Judas has gone out. This was Jesus’ last opportunity to get his point across to the disciples. No more parables or paradoxes, just a simple commandment: “Little children, love each other. This how everyone will know that you are my disciples.”

What kind of a love is this? A love that is expressed in service toward others — friends, family, even enemies (whether they be suspected enemies or known enemies). It is a love that knows no limits, no bounds. It is a love that is expressed best in the little deeds.

Mother Teresa used to say that “we can do no great things — only small things with great love.” It is the small things that Jesus did that serve as guideposts for us who desire to love as he loved. He not only washed the feet of his disciples, he also spoke freely with social outcasts like the Samaritan woman. He shared meals with saints and sinners and common folk like you and me. He took children on his knee and blessed them. He wept for his friend who had died before calling him forth from the tomb. He was not afraid to touch the lepers nor speak words of hope to the oppressive Roman soldiers.

Even as they were driving nails into his hands and feet, Jesus continued to express love in small acts. He prayed for those who were crucifying him. He found a way to care for his mother after his death.

If ever a person loved others in every aspect of life, it was Jesus. And I wonder if that is what it means to walk with one foot in this world and one foot in the next. Jesus says that it’s when we love one another that others will know that we belong to him. It isn’t what God has done for us that makes a differ¬ence. God has acted on behalf of all people everywhere.

What makes a difference is in the way we share that love with those around us. In the ‘random acts of kindness’ that we perform for one another as well as in the intentional acts of love we do for each other.

You know, we actually can and often do love one another. Sometimes the love command seems so challenging we assume it’s an ideal, a lofty goal that none of us will ever reach. But while we may not love perfectly, we do love.

So I invite you to recall a time this past week when you chose love. Perhaps it was looking out for the interests of a colleague, or overlooking the slight of a friend, or putting aside your own goals to help someone else achieve theirs. Maybe it was a large act of love, or maybe it was much smaller. But each of us, I’d bet, did in fact “love one another” this past week and it would be good to call that to mind.

But also think about a situation over the last week or two where we found it difficult to love one another. Maybe it’s been incredibly hard to forgive someone who has hurt you, or difficult to move beyond the disappointment caused by a family member or friend.

I’m asking you to recall both instances because the truth of the matter is that we do love, regularly, and we do fail, regularly. And church, I think, should be a place where we can give thanks for the former and pray about the latter.

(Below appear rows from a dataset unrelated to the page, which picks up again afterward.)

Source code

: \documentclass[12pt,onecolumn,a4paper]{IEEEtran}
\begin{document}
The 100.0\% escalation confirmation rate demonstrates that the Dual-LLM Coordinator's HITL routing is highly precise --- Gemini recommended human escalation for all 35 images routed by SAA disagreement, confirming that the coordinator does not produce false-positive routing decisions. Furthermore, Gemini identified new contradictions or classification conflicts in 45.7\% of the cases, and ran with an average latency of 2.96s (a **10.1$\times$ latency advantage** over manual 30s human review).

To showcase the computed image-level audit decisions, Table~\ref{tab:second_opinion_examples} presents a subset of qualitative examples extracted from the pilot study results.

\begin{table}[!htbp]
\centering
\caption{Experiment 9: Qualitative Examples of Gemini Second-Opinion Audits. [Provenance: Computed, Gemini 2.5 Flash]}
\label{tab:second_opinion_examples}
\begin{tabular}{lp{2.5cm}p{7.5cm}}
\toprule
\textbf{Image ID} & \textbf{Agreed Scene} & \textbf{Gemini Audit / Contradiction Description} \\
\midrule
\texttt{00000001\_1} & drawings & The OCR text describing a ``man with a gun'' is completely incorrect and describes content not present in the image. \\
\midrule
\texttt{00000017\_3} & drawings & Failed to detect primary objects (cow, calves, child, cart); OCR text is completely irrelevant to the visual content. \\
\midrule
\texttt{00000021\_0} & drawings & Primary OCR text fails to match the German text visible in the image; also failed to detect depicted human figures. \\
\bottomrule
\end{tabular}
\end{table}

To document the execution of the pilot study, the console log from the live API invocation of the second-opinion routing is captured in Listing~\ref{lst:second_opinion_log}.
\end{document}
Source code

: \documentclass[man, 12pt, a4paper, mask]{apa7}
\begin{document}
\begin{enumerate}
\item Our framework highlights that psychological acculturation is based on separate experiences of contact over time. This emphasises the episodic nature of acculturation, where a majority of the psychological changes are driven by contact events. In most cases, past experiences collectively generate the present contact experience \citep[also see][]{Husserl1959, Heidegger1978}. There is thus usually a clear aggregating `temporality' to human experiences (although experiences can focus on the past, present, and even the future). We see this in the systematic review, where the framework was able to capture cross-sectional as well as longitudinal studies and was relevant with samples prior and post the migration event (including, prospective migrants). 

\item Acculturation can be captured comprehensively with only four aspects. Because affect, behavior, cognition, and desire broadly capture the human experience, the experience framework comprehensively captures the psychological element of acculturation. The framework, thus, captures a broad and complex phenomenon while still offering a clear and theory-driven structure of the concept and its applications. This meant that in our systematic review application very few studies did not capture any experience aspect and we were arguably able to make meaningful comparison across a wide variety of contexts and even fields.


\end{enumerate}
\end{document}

Jesus gives us a new commandment. To love one another. Above and beyond Jesus’ command to love is his actual act of love. Jesus goes to the cross to demonstrate that, in fact, “God so loved the world.” Jesus did not go to the cross to make God loving, or to satisfy God’s justice, or to take on our punishment. Jesus went to the cross to show in word and deed that God is love and that we, as God’s children, are loved. So whether we succeed or fail in our attempts to love one another this week, yet God in Jesus loves us more than we can possibly imagine. And hearing of this love we are set free and sent forth, once again, to love another. Amen.